(Data items)
_ _ _ _ _ _ _

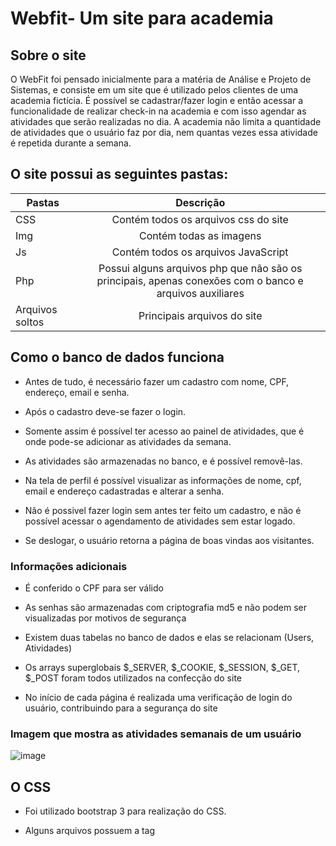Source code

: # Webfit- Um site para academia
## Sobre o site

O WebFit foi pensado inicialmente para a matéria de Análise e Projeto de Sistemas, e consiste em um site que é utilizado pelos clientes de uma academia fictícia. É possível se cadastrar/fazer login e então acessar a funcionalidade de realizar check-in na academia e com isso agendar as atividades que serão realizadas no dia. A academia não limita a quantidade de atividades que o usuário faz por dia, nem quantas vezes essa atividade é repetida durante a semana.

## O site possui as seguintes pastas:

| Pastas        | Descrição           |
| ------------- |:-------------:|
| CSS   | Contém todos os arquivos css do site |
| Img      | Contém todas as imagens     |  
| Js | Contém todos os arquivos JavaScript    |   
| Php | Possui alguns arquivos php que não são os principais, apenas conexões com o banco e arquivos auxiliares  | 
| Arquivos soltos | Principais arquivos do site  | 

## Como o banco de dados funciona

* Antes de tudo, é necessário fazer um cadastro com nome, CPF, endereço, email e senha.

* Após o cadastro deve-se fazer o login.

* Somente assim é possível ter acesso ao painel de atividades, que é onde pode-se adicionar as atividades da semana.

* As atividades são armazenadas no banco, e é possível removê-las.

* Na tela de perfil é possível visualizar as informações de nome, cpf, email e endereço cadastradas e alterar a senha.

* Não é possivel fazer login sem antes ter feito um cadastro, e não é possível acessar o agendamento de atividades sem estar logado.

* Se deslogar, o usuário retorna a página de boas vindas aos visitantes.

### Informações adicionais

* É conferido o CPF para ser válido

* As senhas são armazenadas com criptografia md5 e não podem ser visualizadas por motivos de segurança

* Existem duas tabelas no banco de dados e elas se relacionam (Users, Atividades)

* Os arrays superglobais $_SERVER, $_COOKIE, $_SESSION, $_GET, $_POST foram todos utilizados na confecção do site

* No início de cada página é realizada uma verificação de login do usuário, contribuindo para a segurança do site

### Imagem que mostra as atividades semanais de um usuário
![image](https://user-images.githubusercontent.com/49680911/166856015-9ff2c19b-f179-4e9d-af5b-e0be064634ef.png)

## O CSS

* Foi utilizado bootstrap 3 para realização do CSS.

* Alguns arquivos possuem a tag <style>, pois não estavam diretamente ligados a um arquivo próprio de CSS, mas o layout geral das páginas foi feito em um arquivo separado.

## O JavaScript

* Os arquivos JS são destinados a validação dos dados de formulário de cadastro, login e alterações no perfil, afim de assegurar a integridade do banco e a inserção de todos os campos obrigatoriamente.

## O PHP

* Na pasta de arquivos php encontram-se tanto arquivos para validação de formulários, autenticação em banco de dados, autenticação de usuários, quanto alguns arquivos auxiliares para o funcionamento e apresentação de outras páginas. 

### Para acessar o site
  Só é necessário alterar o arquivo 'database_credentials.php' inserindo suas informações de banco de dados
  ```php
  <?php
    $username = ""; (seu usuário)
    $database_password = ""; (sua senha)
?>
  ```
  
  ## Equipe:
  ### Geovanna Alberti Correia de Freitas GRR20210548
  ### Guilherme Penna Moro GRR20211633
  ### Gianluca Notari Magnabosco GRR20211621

_ _ _ _ _ _ _

## INSTRUCTIONS FOR THE TASK
Where a line in the records above includes the string "segurança", show it.

## SOLUTION
* As senhas são armazenadas com criptografia md5 e não podem ser visualizadas por motivos de segurança
* No início de cada página é realizada uma verificação de login do usuário, contribuindo para a segurança do site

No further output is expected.